Sometimes complex issues can be boiled down to essentials using an analogy.
I like to use baseball as an analogy, as it is a sport I loved and played as a kid, it is America’s past-time sport, and most people understand the game of baseball—even if they don’t necessarily like it.
So as I began thinking about the accusations of students being given grades they did not really earn, regardless of the effort they actually put forth, I thought baseball made perfect sense as the object of a comparison.
In baseball, the object is to win games by scoring more runs than the other team. It is pretty basic. You utilize good fielding, pitching, and hitting to score more runs than your opponent while simultaneously preventing your opponent from scoring runs against you.
Many would argue that hitting is one of the most, if not the most, essential skills a good baseball player must possess. That’s why people talk incessantly about a player’s batting average.
But becoming a great hitter takes years and years of experience, practice, and dedication.

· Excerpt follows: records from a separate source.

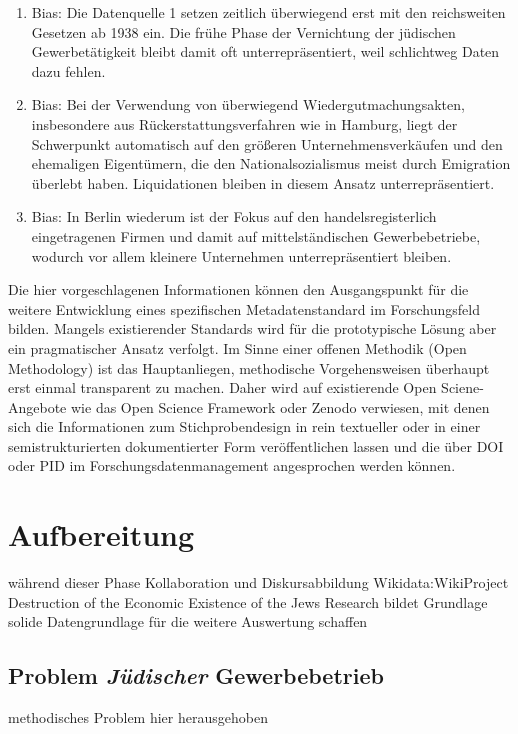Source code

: \begin{enumerate}
    \item Bias: Die Datenquelle 1 setzen zeitlich überwiegend erst mit den reichsweiten Gesetzen ab 1938 ein. Die frühe Phase der Vernichtung der jüdischen Gewerbetätigkeit bleibt damit oft unterrepräsentiert, weil schlichtweg Daten dazu fehlen.
    \item Bias: Bei der Verwendung von überwiegend Wiedergutmachungsakten, insbesondere aus Rückerstattungsverfahren wie in Hamburg, liegt der Schwerpunkt automatisch auf den größeren Unternehmensverkäufen und den ehemaligen Eigentümern, die den Nationalsozialismus meist durch Emigration überlebt haben. Liquidationen bleiben in diesem Ansatz unterrepräsentiert. 
    \item Bias: In Berlin wiederum ist der Fokus auf den handelsregisterlich eingetragenen Firmen und damit auf mittelständischen Gewerbebetriebe, wodurch vor allem kleinere Unternehmen unterrepräsentiert bleiben.  
\end{enumerate}

Die hier vorgeschlagenen Informationen können den Ausgangspunkt für die weitere Entwicklung eines spezifischen Metadatenstandard im Forschungsfeld bilden. Mangels existierender Standards wird für die prototypische Lösung aber ein pragmatischer Ansatz verfolgt. Im Sinne einer offenen Methodik (Open Methodology) ist das Hauptanliegen, methodische Vorgehensweisen überhaupt erst einmal transparent zu machen. Daher wird auf existierende Open Sciene-Angebote wie das Open Science Framework oder Zenodo verwiesen, mit denen sich die Informationen zum Stichprobendesign in rein textueller oder in einer semistrukturierten dokumentierter Form veröffentlichen lassen und die über DOI oder PID im Forschungsdatenmanagement angesprochen werden können. 





\section{Aufbereitung}
während dieser Phase Kollaboration und Diskursabbildung
Wikidata:WikiProject Destruction of the Economic Existence of the Jews Research bildet Grundlage
solide Datengrundlage für die weitere Auswertung schaffen
\subsection{Problem \textit{Jüdischer} Gewerbebetrieb}
methodisches Problem hier herausgehoben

Unless you are a naturally gifted Ted Williams or Tony Gwynn, this means you take batting practice daily.
Or twice daily.
Some players take 1000 cuts a day. In the cage, off the tee, soft toss, from a machine, from a machine that throws curves, under hand, overhand, half speed, full speed. You name it. It takes repetition-- lots of repetition.
It also takes dedication.
Because to win games you have to first get to base---and being a great batter allows a player to get to base more often than his opponent--- by either hitting, drawing a walk, or capitalizing on a catcher’s error.

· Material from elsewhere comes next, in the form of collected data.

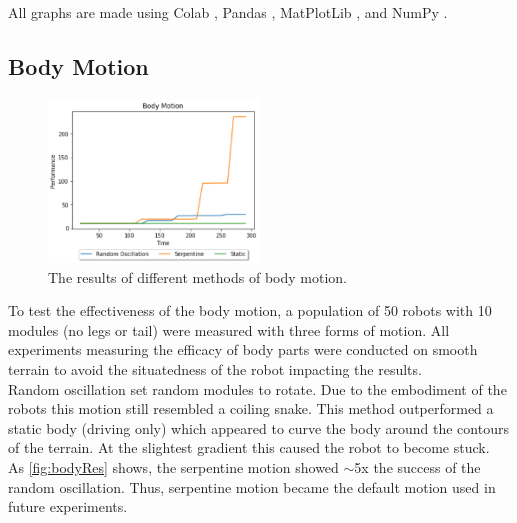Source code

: \documentclass{article}
\begin{document}
All graphs are made using Colab \citep{colab}, Pandas \citep{pd}, MatPlotLib \citep{plt}, and NumPy \citep{np}.

\subsection{Body Motion}
\label{sec:Body Res}
\begin{figure}
    \centering
    \includegraphics[width=0.5\textwidth]{bodyResults}
    \caption{The results of different methods of body motion.}
    \label{fig:bodyRes}
\end{figure}
To test the effectiveness of the body motion, a population of 50 robots with 10 modules (no legs or tail) were measured with three forms of motion. All experiments measuring the efficacy of body parts were conducted on smooth terrain to avoid the situatedness of the robot impacting the results.\\
Random oscillation set random modules to rotate. Due to the embodiment of the robots this motion still resembled a coiling snake. This method outperformed a static body (driving only) which appeared to curve the body around the contours of the terrain. At the slightest gradient this caused the robot to become stuck. \\
As \autoref{fig:bodyRes} shows, the serpentine motion showed $\sim$5x the success of the random oscillation. Thus, serpentine motion became the default motion used in future experiments. 
\end{document}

So if you want to make great players, successful at the game of baseball, you have to develop hitters.
Bottom line: Batting is hard---success actually is achieved if you get a hit one out of 3 or 4 tries.
But imagine if someone suggested a different way to play baseball.

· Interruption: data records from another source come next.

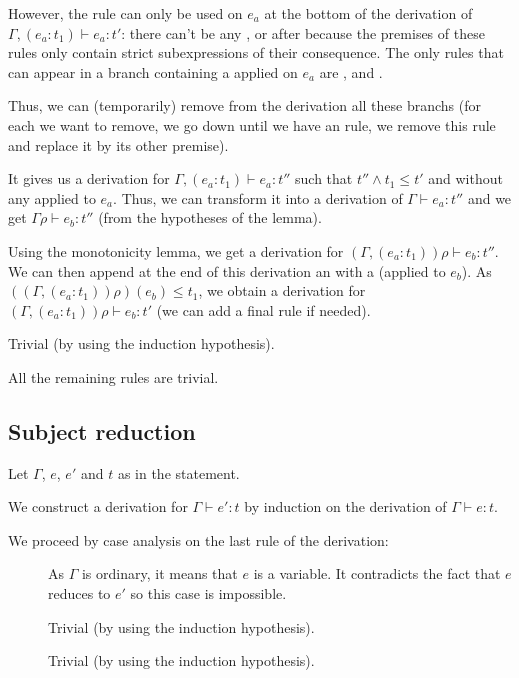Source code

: \documentclass[a4paper]{article}
\theoremstyle{definition}
\begin{document}
\begin{description}
\begin{itemize}
            However, the rule  can only be used on $e_a$ at the bottom of the derivation of $\Gamma,(e_a:t_1) \vdash e_a : t'$:
            there can't be any ,  or  after because the premises of these rules only contain strict subexpressions of their
            consequence. The only rules that can appear in a branch containing a  applied on $e_a$ are ,  and .

            Thus, we can (temporarily) remove from the derivation all these branchs
            (for each  we want to remove, we go down until we have an  rule,
            we remove this  rule and replace it by its other premise).

            It gives us a derivation for $\Gamma,(e_a:t_1) \vdash e_a : t''$ such that $t''\land t_1 \leq t'$ and without any  applied to $e_a$.
            Thus, we can transform it into a derivation of $\Gamma \vdash e_a : t''$ and we get $\Gamma\rho \vdash e_b : t''$ (from the hypotheses of the lemma).

            Using the monotonicity lemma, we get a derivation for $(\Gamma,(e_a:t_1))\rho\vdash e_b : t''$.
            We can then append at the end of this derivation an  with a  (applied to $e_b$).
            As $((\Gamma,(e_a:t_1))\rho)(e_b) \leq t_1$, we obtain a derivation
            for $(\Gamma,(e_a:t_1))\rho\vdash e_b : t'$ (we can add a final  rule if needed).
            
          \end{itemize}

          \item[\Rule{PTypeof}] Trivial (by using the induction hypothesis).
          \item[\Rule{P$\cdots$}] All the remaining rules are trivial.
        \end{description}

        \subsection{Subject reduction}

        Let $\Gamma$, $e$, $e'$ and $t$ as in the statement.

        We construct a derivation for $\Gamma \vdash e':t$ by induction on the derivation of $\Gamma \vdash e:t$.

        We proceed by case analysis on the last rule of the derivation:
        
        \begin{description}
          \item[] As $\Gamma$ is ordinary, it means that $e$ is a variable.
          It contradicts the fact that $e$ reduces to $e'$ so this case is impossible. 
          \item[] Trivial (by using the induction hypothesis).
          \item[] Trivial (by using the induction hypothesis).
        \end{description}
\end{document}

Imagine for a moment that learning to hit didn't matter. If you got up to bat and struck out, you would still be placed on second base, giving you a better chance to score. If you popped-out, grounded out, or swung at wild pitches all day long and were thrown out at first every time—it would not matter. If you decided you did not even want to bat at all, when it was your turn in the lineup-you could bypass the batter’s box altogether-- you would still get to go to second base. Your team would
score runs regardless of how they hit, and your team would be competitive in every game they played.
Because losing is no fun, and hitting is hard and takes lots of time, commitment, practice and dedication.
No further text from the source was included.